[Saved data entries]
──────────────────────────────

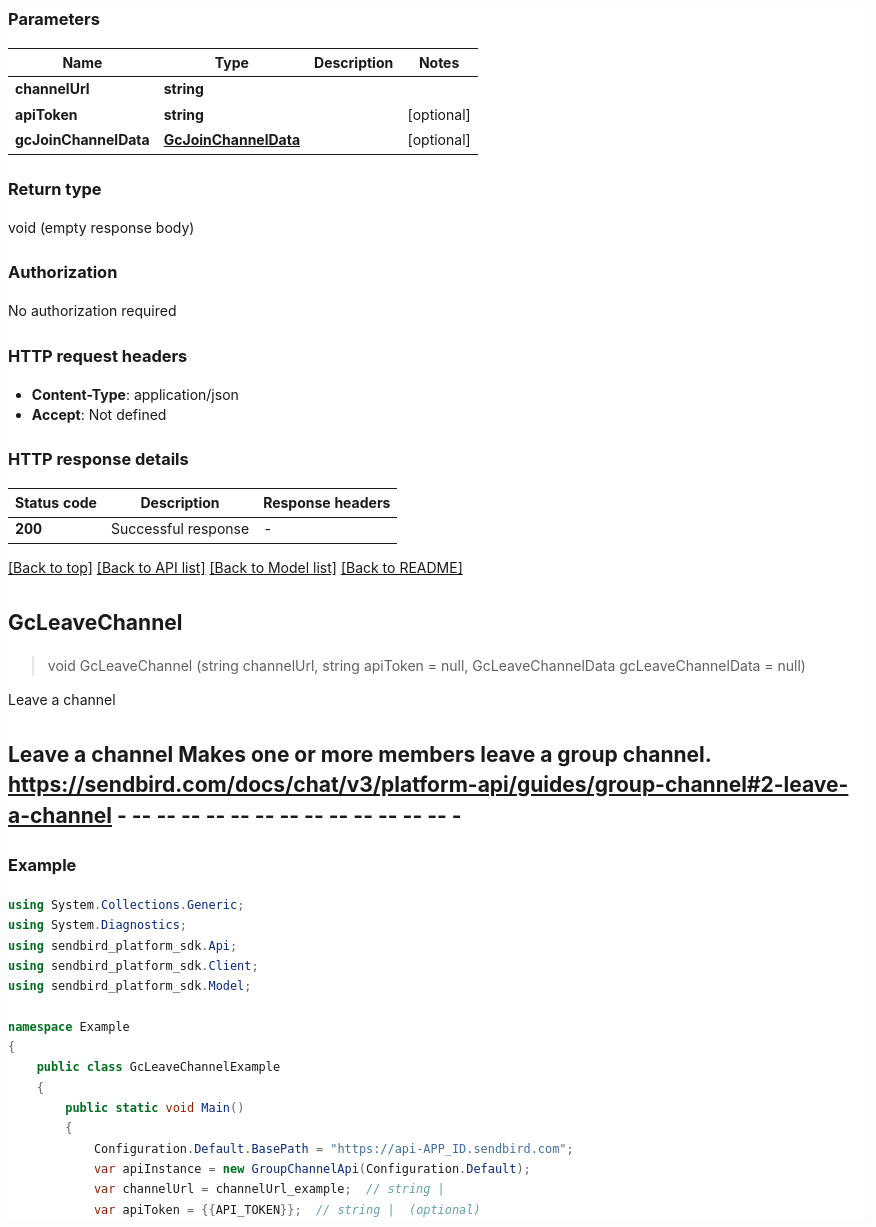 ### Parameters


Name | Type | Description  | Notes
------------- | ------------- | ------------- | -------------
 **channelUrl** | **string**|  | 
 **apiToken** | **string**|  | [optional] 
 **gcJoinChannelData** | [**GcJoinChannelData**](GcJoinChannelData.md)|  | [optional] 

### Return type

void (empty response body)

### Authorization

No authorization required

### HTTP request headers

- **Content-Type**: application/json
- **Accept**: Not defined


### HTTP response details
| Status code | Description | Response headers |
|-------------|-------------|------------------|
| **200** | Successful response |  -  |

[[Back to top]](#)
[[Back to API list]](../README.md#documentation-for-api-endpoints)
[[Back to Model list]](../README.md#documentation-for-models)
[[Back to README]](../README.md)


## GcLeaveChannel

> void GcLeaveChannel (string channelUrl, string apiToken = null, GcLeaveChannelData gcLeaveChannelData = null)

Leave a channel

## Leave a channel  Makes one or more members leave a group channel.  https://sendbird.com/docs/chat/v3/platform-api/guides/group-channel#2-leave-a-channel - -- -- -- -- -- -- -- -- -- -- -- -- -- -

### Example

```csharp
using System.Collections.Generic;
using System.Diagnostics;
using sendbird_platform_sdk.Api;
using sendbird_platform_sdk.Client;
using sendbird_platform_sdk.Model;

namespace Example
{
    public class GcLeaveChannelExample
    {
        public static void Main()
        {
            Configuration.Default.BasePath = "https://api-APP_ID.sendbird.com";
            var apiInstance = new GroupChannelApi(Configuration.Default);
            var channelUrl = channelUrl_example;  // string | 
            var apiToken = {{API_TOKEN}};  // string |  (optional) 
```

──────────────────────────────

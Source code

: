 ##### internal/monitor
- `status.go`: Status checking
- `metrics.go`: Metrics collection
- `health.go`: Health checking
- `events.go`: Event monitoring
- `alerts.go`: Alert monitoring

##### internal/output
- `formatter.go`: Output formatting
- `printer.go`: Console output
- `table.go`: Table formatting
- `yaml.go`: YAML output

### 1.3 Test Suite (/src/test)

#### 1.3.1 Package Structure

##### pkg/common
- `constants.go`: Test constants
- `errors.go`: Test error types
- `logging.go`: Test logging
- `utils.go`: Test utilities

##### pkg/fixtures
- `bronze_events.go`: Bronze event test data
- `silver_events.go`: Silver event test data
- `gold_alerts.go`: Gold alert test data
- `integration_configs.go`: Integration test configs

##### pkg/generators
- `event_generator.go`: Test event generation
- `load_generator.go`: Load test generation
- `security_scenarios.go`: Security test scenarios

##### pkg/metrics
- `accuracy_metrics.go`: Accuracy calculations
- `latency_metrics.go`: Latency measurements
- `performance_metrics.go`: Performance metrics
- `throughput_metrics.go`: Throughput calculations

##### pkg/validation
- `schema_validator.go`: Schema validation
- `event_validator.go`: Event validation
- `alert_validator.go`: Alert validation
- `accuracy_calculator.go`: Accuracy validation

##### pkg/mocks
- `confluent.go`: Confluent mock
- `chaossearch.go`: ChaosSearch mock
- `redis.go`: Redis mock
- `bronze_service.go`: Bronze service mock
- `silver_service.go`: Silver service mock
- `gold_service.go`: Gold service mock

──────────────────────────────

## REQUIREMENT:
Every line above that holds the string "calculations" should be returned.

## SOLUTION:
- `accuracy_metrics.go`: Accuracy calculations
- `throughput_metrics.go`: Throughput calculations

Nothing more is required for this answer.